**Task prompt**
Which lines have the string "length"? Copy all of them from the entries below.

Source texts of formatted documents
##########

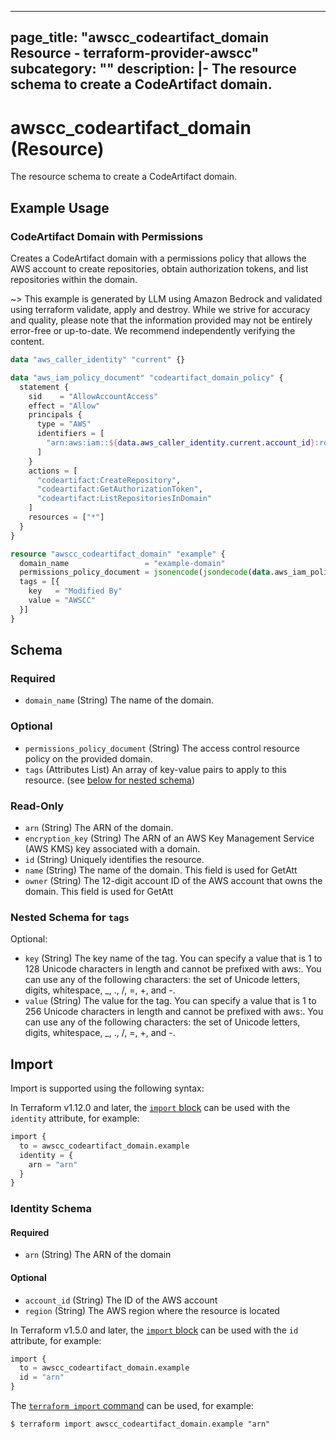 
---
page_title: "awscc_codeartifact_domain Resource - terraform-provider-awscc"
subcategory: ""
description: |-
  The resource schema to create a CodeArtifact domain.
---

# awscc_codeartifact_domain (Resource)

The resource schema to create a CodeArtifact domain.

## Example Usage

### CodeArtifact Domain with Permissions

Creates a CodeArtifact domain with a permissions policy that allows the AWS account to create repositories, obtain authorization tokens, and list repositories within the domain.

~> This example is generated by LLM using Amazon Bedrock and validated using terraform validate, apply and destroy. While we strive for accuracy and quality, please note that the information provided may not be entirely error-free or up-to-date. We recommend independently verifying the content.

```terraform
data "aws_caller_identity" "current" {}

data "aws_iam_policy_document" "codeartifact_domain_policy" {
  statement {
    sid    = "AllowAccountAccess"
    effect = "Allow"
    principals {
      type = "AWS"
      identifiers = [
        "arn:aws:iam::${data.aws_caller_identity.current.account_id}:root"
      ]
    }
    actions = [
      "codeartifact:CreateRepository",
      "codeartifact:GetAuthorizationToken",
      "codeartifact:ListRepositoriesInDomain"
    ]
    resources = ["*"]
  }
}

resource "awscc_codeartifact_domain" "example" {
  domain_name                 = "example-domain"
  permissions_policy_document = jsonencode(jsondecode(data.aws_iam_policy_document.codeartifact_domain_policy.json))
  tags = [{
    key   = "Modified By"
    value = "AWSCC"
  }]
}
```

<!-- schema generated by tfplugindocs -->
## Schema

### Required

- `domain_name` (String) The name of the domain.

### Optional

- `permissions_policy_document` (String) The access control resource policy on the provided domain.
- `tags` (Attributes List) An array of key-value pairs to apply to this resource. (see [below for nested schema](#nestedatt--tags))

### Read-Only

- `arn` (String) The ARN of the domain.
- `encryption_key` (String) The ARN of an AWS Key Management Service (AWS KMS) key associated with a domain.
- `id` (String) Uniquely identifies the resource.
- `name` (String) The name of the domain. This field is used for GetAtt
- `owner` (String) The 12-digit account ID of the AWS account that owns the domain. This field is used for GetAtt

<a id="nestedatt--tags"></a>
### Nested Schema for `tags`

Optional:

- `key` (String) The key name of the tag. You can specify a value that is 1 to 128 Unicode characters in length and cannot be prefixed with aws:. You can use any of the following characters: the set of Unicode letters, digits, whitespace, _, ., /, =, +, and -.
- `value` (String) The value for the tag. You can specify a value that is 1 to 256 Unicode characters in length and cannot be prefixed with aws:. You can use any of the following characters: the set of Unicode letters, digits, whitespace, _, ., /, =, +, and -.

## Import

Import is supported using the following syntax:

In Terraform v1.12.0 and later, the [`import` block](https://developer.hashicorp.com/terraform/language/import) can be used with the `identity` attribute, for example:

```terraform
import {
  to = awscc_codeartifact_domain.example
  identity = {
    arn = "arn"
  }
}
```

<!-- schema generated by tfplugindocs -->
### Identity Schema

#### Required

- `arn` (String) The ARN of the domain

#### Optional

- `account_id` (String) The ID of the AWS account
- `region` (String) The AWS region where the resource is located

In Terraform v1.5.0 and later, the [`import` block](https://developer.hashicorp.com/terraform/language/import) can be used with the `id` attribute, for example:

```terraform
import {
  to = awscc_codeartifact_domain.example
  id = "arn"
}
```

The [`terraform import` command](https://developer.hashicorp.com/terraform/cli/commands/import) can be used, for example:

```shell
$ terraform import awscc_codeartifact_domain.example "arn"
```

##########

**Task solution**
- `key` (String) The key name of the tag. You can specify a value that is 1 to 128 Unicode characters in length and cannot be prefixed with aws:. You can use any of the following characters: the set of Unicode letters, digits, whitespace, _, ., /, =, +, and -.
- `value` (String) The value for the tag. You can specify a value that is 1 to 256 Unicode characters in length and cannot be prefixed with aws:. You can use any of the following characters: the set of Unicode letters, digits, whitespace, _, ., /, =, +, and -.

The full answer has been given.